▸ ACTIVITY
Omitting the pictures, output all of the records precisely as written.

▸ Stored data entries
┄┄┄┄┄┄

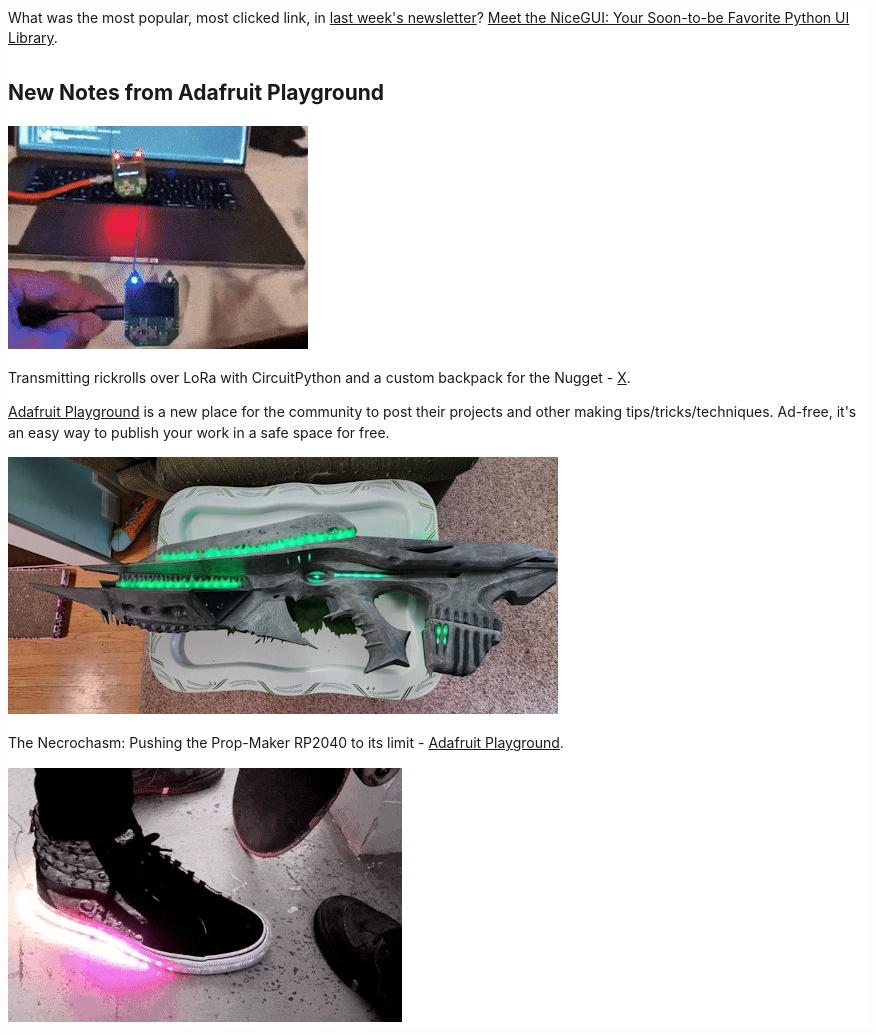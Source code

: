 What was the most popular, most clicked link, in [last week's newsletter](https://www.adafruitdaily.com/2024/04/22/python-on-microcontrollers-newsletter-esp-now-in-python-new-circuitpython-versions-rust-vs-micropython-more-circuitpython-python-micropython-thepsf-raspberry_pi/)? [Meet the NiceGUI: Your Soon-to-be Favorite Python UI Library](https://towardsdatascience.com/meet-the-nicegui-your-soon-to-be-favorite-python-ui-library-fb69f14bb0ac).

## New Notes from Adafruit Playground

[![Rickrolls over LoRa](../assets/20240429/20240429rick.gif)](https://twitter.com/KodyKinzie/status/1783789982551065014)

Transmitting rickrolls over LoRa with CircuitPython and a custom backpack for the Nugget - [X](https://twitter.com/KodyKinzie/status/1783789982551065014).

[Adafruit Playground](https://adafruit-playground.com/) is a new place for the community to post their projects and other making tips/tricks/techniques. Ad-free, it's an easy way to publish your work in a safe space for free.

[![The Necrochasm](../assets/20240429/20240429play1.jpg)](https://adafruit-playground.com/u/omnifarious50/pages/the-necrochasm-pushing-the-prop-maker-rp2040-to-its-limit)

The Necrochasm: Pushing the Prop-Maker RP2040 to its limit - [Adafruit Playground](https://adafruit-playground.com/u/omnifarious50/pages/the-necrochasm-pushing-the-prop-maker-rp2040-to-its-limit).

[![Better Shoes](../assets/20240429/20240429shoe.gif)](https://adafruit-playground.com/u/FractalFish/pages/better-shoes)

┄┄┄┄┄┄

▸ OUTPUT OF THE EXERCISE
Source code

: What was the most popular, most clicked link, in [last week's newsletter](https://www.adafruitdaily.com/2024/04/22/python-on-microcontrollers-newsletter-esp-now-in-python-new-circuitpython-versions-rust-vs-micropython-more-circuitpython-python-micropython-thepsf-raspberry_pi/)? [Meet the NiceGUI: Your Soon-to-be Favorite Python UI Library](https://towardsdatascience.com/meet-the-nicegui-your-soon-to-be-favorite-python-ui-library-fb69f14bb0ac).

## New Notes from Adafruit Playground

[![Rickrolls over LoRa](../assets/20240429/20240429rick.gif)](https://twitter.com/KodyKinzie/status/1783789982551065014)

Transmitting rickrolls over LoRa with CircuitPython and a custom backpack for the Nugget - [X](https://twitter.com/KodyKinzie/status/1783789982551065014).

[Adafruit Playground](https://adafruit-playground.com/) is a new place for the community to post their projects and other making tips/tricks/techniques. Ad-free, it's an easy way to publish your work in a safe space for free.

[![The Necrochasm](../assets/20240429/20240429play1.jpg)](https://adafruit-playground.com/u/omnifarious50/pages/the-necrochasm-pushing-the-prop-maker-rp2040-to-its-limit)

The Necrochasm: Pushing the Prop-Maker RP2040 to its limit - [Adafruit Playground](https://adafruit-playground.com/u/omnifarious50/pages/the-necrochasm-pushing-the-prop-maker-rp2040-to-its-limit).

[![Better Shoes](../assets/20240429/20240429shoe.gif)](https://adafruit-playground.com/u/FractalFish/pages/better-shoes)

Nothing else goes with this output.